仁王立ちのまま大声で『男の人が好きだもん!』と叫ぶ、如何にも仕事帰りのグレーのスーツを纏った成人女性……向かいには(黙っていれば)美しい西洋人俳優のような美男子。
「ぷっ……アハハハ!くくく……ホントに、ミキさんっておも……」
アレックスは噴き出したかと思うとゲラゲラとお腹を抱えて笑い出した。そんな私達を通り過ぎるカップル達が好奇の目を向けつつボソボソと言葉を交わしている。私は真っ赤になったまま立ち尽くし―――結局。
耐えられなくなって走り出した。
「うっくく……ん?あれ?……え、ちょっ……ミキさん?!」
アレックスが何か言っているけど、もー知らん!
羞恥心メーターがマックス振り切れてしまった私は、沸騰した頭を抱えたままその場をダッシュで逃げ出したっ……!
「……おーい……み……」
背中にアレックスの声が追い縋って来る。それを振り切るように私は最寄りの地下鉄駅まで一気に走って逃げたのだった。
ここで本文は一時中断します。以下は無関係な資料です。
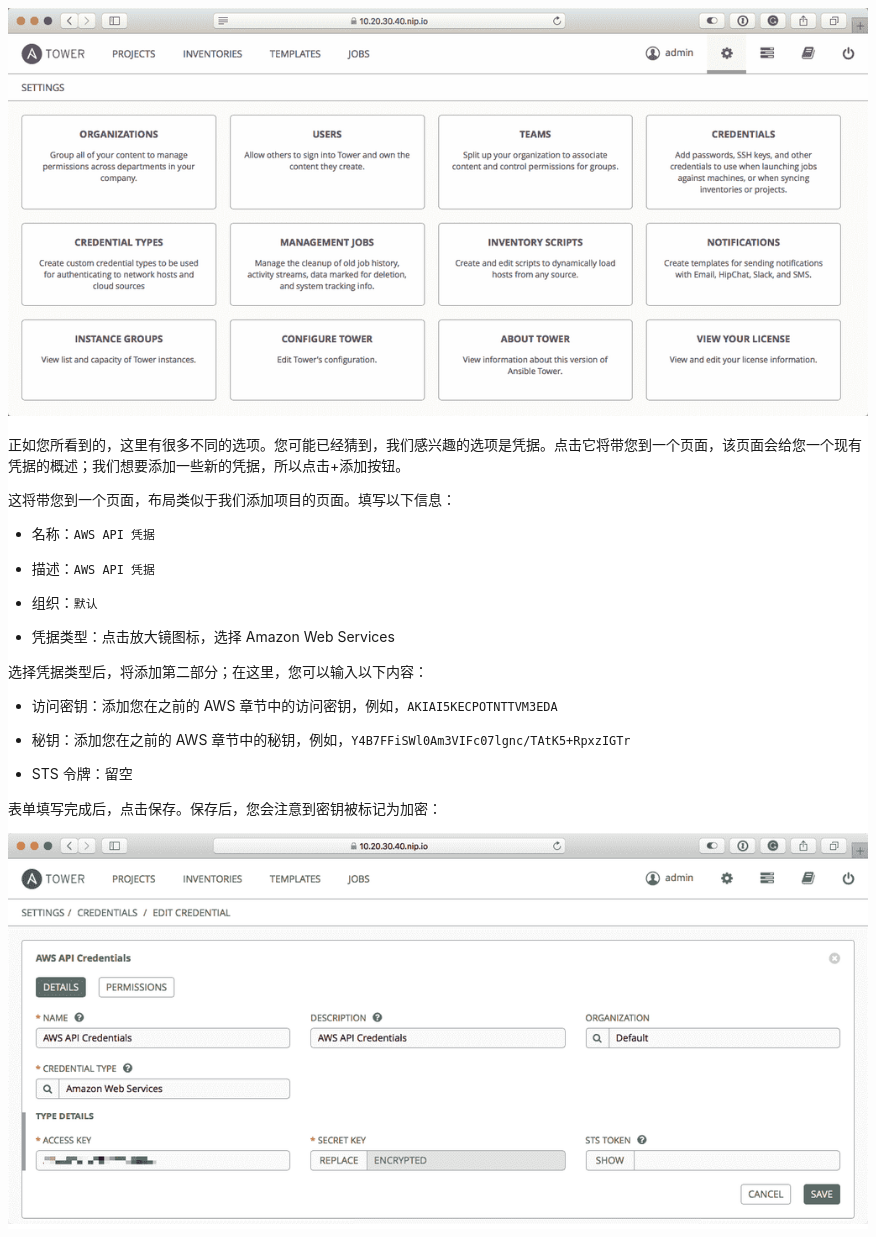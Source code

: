 ![](img/511cdd09-30d8-4e89-9dcc-f401feb5cc36.png)

正如您所看到的，这里有很多不同的选项。您可能已经猜到，我们感兴趣的选项是凭据。点击它将带您到一个页面，该页面会给您一个现有凭据的概述；我们想要添加一些新的凭据，所以点击+添加按钮。

这将带您到一个页面，布局类似于我们添加项目的页面。填写以下信息：

+   名称：`AWS API 凭据`

+   描述：`AWS API 凭据`

+   组织：`默认`

+   凭据类型：点击放大镜图标，选择 Amazon Web Services

选择凭据类型后，将添加第二部分；在这里，您可以输入以下内容：

+   访问密钥：添加您在之前的 AWS 章节中的访问密钥，例如，`AKIAI5KECPOTNTTVM3EDA`

+   秘钥：添加您在之前的 AWS 章节中的秘钥，例如，`Y4B7FFiSWl0Am3VIFc07lgnc/TAtK5+RpxzIGTr`

+   STS 令牌：留空

表单填写完成后，点击保存。保存后，您会注意到密钥被标记为加密：

![](img/b6cf5b66-48ca-40fa-bbb6-ab7ae358c6c8.png)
そして自分の部屋に辿り着いて……人心地ついてから気が付いた。
私―――お金払ってないじゃん……!?
背中に追い縋るようなアレックスの声を思い出す。
あの時チラッと私の脳裏に浮かんだのは―――私の気分を害した事を悔いた彼が謝ろうとする場面。そうしてくれれば良いと……少しだけ期待していた。だけどでも『今更口先だけでそんな言い訳したって聞いてやるかっ!』なんて、それこそ『けっ』ってな感じで、走るスピードを緩めずに彼の声を無視して、逃げ切ったのだ。
けれども全然そう言う意味じゃないんだって、今……たった今気が付いた。
アレックスはきっと吃驚したに違いない。飲食代も、映画代も払わずに無言で逃げ出した女を引き留めようとしただけなのだ。
あぅうあぁあ~~……やってもーた!!!
ちょっと揶揄われたからって―――いや、ちょっとどころじゃないけど―――二度しか顔を合わせていない男性に……タカってしまった!!!